Sam tapped on the door, then stuck his head in. “You resting, Julia?”
“How could I rest with all this turmoil going on? No, I’m trying to figure out how we can put a stop to Brother Vern.”
Sam came in and sat on the side of the bed. “Julia, you’re going to worry yourself sick. Come sit down, and let me explain a few things to you.”
I did, although it was always a wonder to me that people would choose to sit on a bed when there were two perfectly good chairs for the taking. “I wish you would,” I said.
“First off, Binkie and I went through the file again to look at Wesley Lloyd’s handwritten will
. The way he wrote it was: ‘I name my only son, Wesley Lloyd Junior Puckett’—with Springer in parentheses—’heir and beneficiary of all my wordly goods.’ That says to me that, sick as he was at the time, he foresaw some difficulty. He didn’t just write ‘my son.’ He named the child, claimed him as son and heir, and specifically added his own surname, even though the boy was born out of wedlock. And another thing, Julia. We looked at Lloyd’s birth certificate, and Hazel Marie gave him both names, Puckett and Springer. And she named the father, Wesley Lloyd Springer. It’s written there, big as life, and no one’s ever questioned it.”
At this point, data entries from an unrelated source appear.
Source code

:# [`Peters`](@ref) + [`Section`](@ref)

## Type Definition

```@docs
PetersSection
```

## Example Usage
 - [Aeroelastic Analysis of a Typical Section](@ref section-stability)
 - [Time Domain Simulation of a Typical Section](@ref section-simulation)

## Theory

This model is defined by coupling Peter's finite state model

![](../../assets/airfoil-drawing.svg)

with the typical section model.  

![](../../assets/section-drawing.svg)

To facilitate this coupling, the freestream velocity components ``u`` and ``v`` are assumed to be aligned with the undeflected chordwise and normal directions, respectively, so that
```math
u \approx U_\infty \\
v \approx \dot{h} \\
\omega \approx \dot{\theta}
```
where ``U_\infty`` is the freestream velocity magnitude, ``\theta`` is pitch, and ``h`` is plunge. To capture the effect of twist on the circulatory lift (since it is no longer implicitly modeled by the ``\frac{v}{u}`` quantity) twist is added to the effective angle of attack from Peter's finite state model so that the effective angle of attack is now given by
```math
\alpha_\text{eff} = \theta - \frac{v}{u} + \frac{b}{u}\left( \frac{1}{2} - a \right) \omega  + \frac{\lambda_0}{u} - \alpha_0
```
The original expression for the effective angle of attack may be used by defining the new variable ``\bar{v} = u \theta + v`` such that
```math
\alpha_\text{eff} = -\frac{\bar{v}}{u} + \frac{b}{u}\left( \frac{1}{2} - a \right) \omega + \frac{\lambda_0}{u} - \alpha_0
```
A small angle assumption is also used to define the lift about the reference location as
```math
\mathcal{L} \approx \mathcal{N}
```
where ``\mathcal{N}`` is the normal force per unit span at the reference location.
“Well, it’s being questioned now. And what worries me is that it might not matter what Hazel Marie and Wesley Lloyd wrote down. Anybody can write whatever they want to. The question is: Will it hold up in a court of law?”
“It’s not going to come to that, and if it does, a judge would rely on the intent of the testator. And we can prove by these documents that Wesley Lloyd’s intent was clear—to leave his estate to this particular child.”
“Yes, but Brother Vern claims that if Wesley Lloyd hadn’t been deceived, he wouldn’t have left the boy a red cent. That’s the whole point, right there. According to him, Wesley Lloyd only thought Little Lloyd was his son. And if he can prove to the satisfaction of a court that what Wesley Lloyd thought was wrong, where does that leave us?”
“Back to proving that the boy is his son. Listen, Julia, before Puckett pulls some man out of his hat who’s willing to swear that he was with Hazel Marie around the time of the boy’s conception, we need to do something. I don’t want either her or the boy to have to be faced with this.”
“That’s what I’ve been saying. But what do we do?”
“I want you to think carefully.” Sam took my hand in both of his. “Is there anything of Wesley Lloyd’s that you’ve saved? An old hairbrush, a shirt that hasn’t been washed, anything at all that we could try to get DNA from?”